Only one stretch of the listing below is wanted. Begin at the line that has "They are very", stop after the line that has "Nochorts have the", and repeat every line in between exactly.

+++

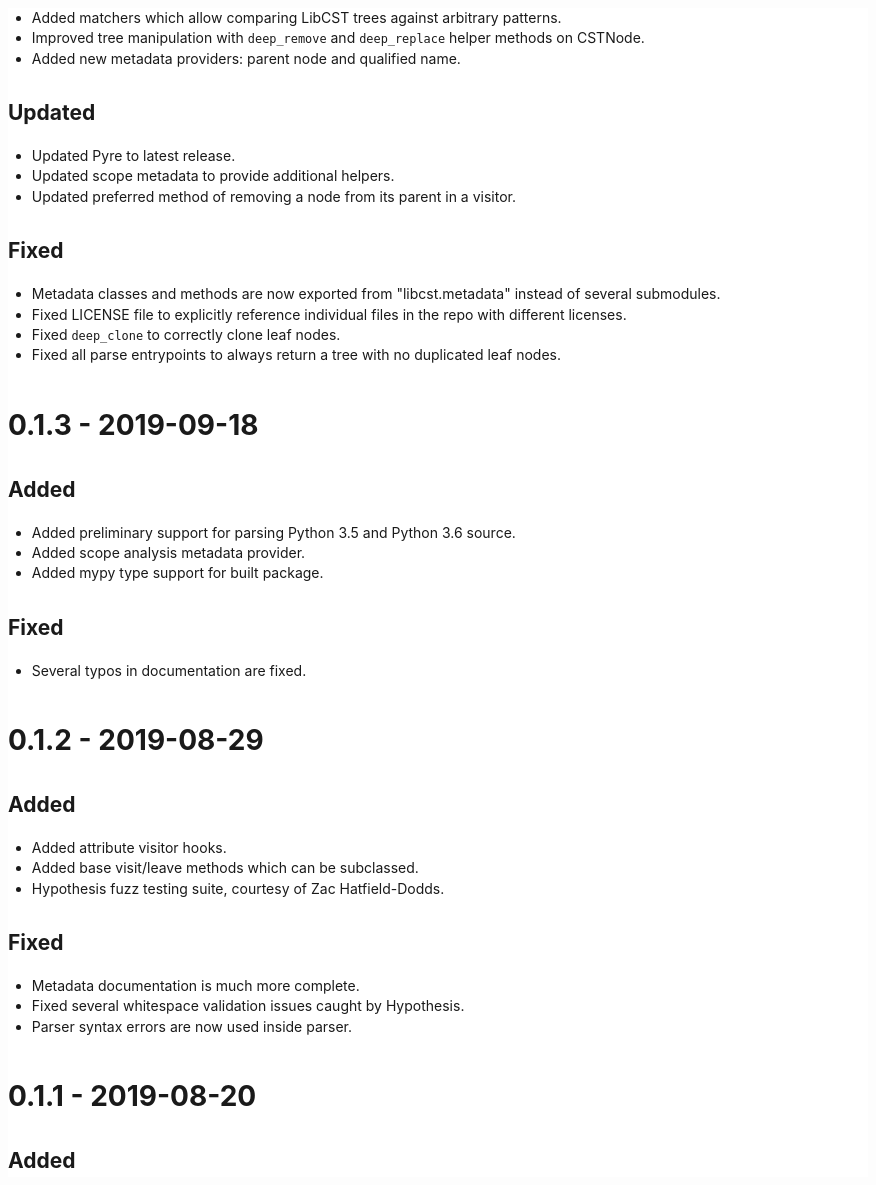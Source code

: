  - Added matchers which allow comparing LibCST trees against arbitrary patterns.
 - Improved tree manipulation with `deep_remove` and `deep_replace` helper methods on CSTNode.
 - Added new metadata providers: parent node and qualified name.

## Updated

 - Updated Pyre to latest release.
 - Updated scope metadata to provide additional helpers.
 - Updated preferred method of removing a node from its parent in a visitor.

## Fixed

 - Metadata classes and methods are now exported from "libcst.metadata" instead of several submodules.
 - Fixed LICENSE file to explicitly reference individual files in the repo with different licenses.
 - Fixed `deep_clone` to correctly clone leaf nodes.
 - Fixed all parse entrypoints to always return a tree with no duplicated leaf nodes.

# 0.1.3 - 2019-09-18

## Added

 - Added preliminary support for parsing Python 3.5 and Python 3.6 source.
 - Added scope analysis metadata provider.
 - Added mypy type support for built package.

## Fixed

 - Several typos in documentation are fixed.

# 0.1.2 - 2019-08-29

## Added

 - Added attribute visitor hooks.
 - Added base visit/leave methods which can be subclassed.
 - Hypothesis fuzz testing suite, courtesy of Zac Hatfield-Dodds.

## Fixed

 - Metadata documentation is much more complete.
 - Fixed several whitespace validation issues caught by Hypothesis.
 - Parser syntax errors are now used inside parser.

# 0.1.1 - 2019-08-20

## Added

+++

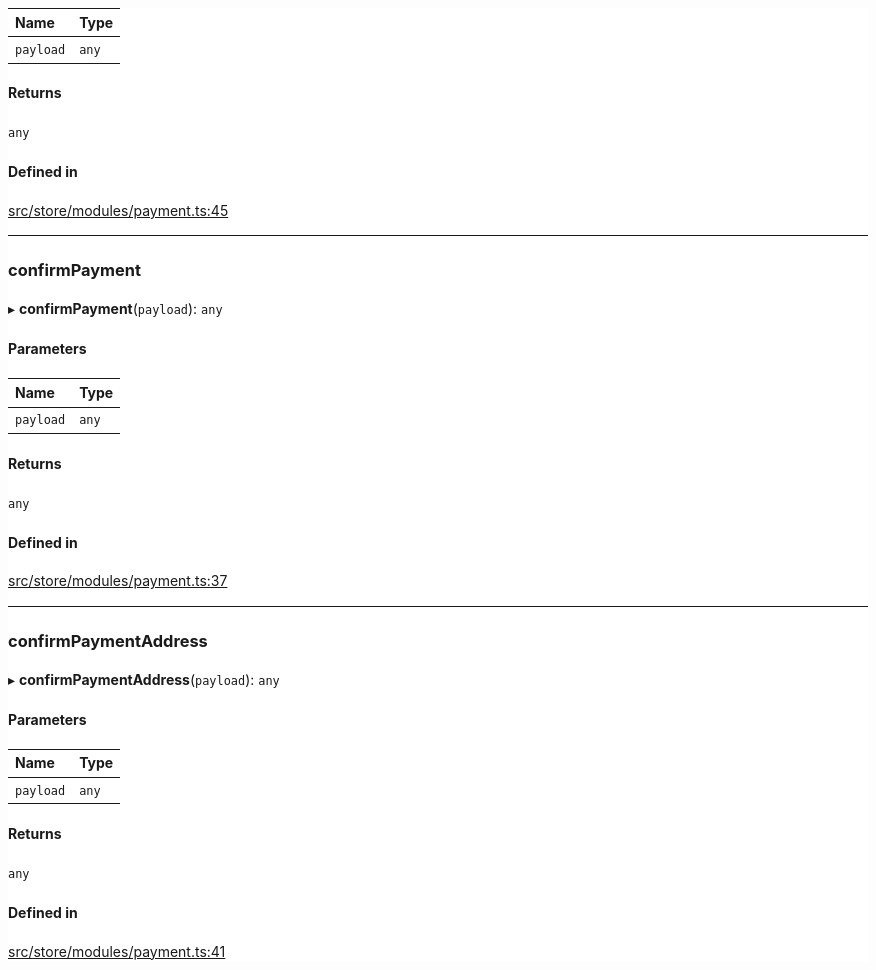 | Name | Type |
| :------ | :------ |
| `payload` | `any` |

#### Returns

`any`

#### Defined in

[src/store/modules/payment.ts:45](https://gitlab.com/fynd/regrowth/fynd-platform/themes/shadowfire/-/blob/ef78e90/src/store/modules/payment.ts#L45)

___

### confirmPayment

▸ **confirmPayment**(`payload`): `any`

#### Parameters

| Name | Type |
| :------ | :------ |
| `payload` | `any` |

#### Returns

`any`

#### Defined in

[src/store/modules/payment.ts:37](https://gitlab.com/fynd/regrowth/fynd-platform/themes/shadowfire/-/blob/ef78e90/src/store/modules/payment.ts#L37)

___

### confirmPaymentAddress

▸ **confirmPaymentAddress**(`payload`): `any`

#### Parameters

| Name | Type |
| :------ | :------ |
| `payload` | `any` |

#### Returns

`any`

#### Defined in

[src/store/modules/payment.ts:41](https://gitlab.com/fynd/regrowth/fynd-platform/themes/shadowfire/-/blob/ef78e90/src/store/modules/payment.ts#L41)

+++

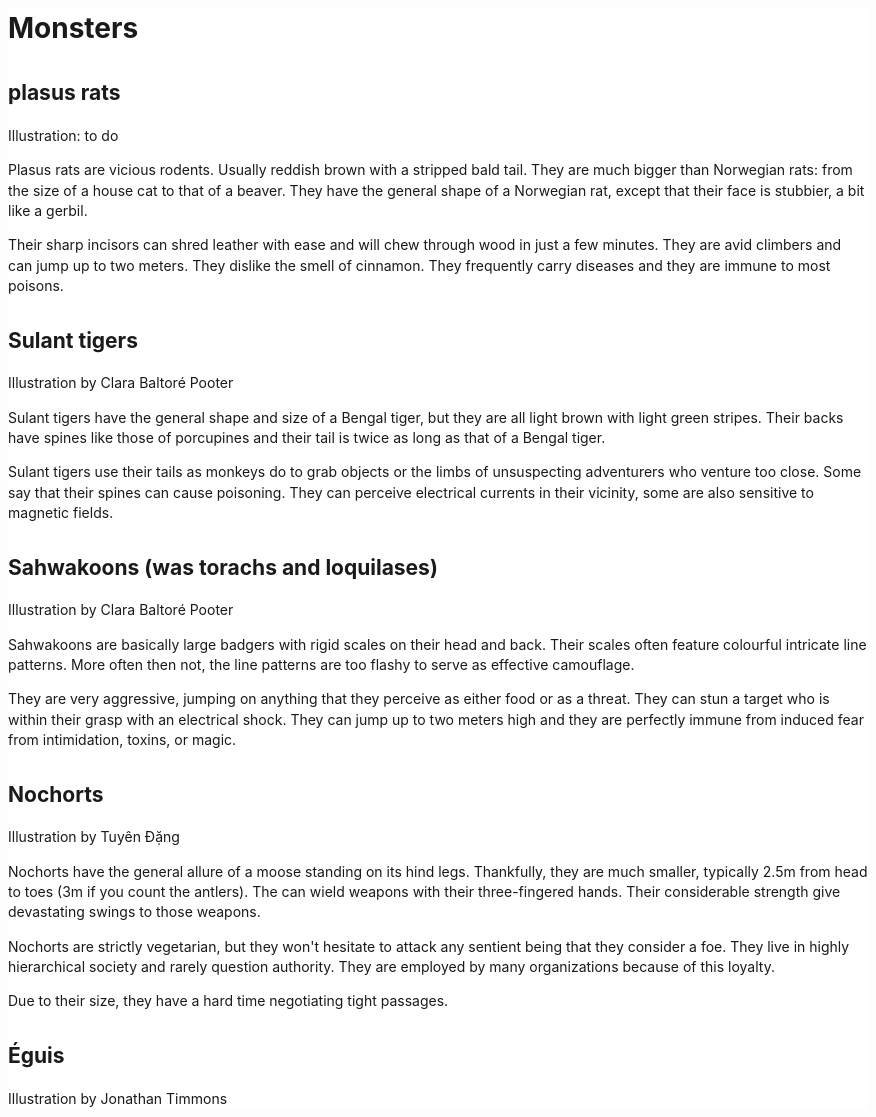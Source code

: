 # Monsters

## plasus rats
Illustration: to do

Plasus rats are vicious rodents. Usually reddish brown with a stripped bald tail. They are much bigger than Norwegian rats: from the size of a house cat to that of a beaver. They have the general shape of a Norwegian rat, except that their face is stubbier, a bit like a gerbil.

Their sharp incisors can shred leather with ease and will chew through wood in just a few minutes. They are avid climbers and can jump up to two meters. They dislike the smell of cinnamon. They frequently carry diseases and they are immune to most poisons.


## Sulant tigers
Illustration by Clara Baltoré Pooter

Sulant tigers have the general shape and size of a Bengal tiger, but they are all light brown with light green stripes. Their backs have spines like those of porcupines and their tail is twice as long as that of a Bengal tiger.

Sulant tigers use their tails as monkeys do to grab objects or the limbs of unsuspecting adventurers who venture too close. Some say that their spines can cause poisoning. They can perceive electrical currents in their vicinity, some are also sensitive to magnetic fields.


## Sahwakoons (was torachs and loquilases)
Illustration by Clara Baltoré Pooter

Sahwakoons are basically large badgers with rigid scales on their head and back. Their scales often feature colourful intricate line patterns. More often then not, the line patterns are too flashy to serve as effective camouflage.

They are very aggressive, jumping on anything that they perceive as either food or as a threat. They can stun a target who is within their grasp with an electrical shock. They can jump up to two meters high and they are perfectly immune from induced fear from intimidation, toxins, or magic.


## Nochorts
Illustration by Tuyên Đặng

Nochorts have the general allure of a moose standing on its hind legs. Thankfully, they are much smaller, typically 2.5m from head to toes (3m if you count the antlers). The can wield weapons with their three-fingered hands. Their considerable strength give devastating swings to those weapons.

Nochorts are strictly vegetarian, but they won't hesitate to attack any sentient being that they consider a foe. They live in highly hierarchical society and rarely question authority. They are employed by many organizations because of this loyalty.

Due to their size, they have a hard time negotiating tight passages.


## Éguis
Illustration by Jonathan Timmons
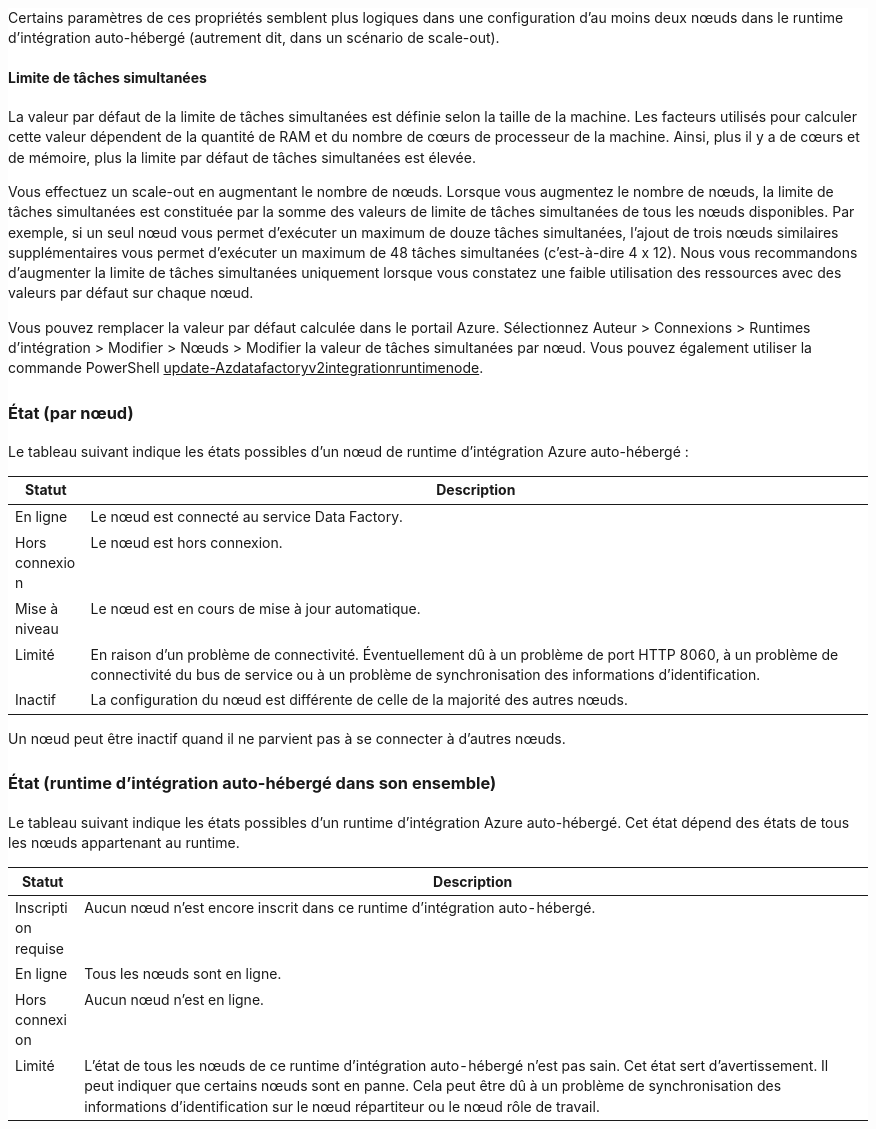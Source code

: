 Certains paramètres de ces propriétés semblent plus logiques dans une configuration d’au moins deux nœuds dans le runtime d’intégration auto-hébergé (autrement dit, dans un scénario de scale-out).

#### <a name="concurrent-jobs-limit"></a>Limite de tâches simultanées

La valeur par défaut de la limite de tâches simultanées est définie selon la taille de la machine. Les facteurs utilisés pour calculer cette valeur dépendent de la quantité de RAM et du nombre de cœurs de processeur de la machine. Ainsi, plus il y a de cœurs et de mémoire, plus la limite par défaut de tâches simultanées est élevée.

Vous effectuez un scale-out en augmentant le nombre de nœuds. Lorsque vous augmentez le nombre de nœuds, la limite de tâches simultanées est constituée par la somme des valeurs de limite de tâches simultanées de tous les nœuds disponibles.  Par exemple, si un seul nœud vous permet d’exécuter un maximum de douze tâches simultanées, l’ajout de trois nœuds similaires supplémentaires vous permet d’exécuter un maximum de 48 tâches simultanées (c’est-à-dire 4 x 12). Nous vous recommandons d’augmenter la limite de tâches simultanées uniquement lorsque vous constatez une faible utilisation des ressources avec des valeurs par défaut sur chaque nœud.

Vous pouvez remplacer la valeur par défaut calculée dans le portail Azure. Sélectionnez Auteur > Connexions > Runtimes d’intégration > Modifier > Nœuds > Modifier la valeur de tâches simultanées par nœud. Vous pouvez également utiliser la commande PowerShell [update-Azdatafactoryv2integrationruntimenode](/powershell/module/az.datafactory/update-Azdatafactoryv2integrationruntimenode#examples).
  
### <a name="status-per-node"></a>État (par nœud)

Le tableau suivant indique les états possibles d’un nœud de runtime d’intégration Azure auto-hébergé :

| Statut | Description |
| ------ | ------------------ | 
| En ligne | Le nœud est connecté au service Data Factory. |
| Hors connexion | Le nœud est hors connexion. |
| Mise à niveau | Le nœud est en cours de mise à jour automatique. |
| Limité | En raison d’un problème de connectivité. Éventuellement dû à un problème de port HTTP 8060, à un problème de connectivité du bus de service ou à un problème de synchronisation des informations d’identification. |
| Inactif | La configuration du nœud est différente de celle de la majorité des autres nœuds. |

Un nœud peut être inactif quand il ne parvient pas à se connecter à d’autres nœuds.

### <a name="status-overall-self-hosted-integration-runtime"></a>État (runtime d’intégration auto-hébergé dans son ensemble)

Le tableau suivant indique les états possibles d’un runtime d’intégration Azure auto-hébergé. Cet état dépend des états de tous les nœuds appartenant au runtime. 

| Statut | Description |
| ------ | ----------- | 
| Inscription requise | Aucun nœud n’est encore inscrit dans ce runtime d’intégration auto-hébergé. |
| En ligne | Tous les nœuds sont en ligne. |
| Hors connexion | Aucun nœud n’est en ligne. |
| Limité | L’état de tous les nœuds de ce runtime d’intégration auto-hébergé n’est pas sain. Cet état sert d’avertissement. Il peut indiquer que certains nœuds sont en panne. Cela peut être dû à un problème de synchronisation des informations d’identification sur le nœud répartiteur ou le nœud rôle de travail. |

+++

§ Answer box:
They are very aggressive, jumping on anything that they perceive as either food or as a threat. They can stun a target who is within their grasp with an electrical shock. They can jump up to two meters high and they are perfectly immune from induced fear from intimidation, toxins, or magic.


## Nochorts
Illustration by Tuyên Đặng

Nochorts have the general allure of a moose standing on its hind legs. Thankfully, they are much smaller, typically 2.5m from head to toes (3m if you count the antlers). The can wield weapons with their three-fingered hands. Their considerable strength give devastating swings to those weapons.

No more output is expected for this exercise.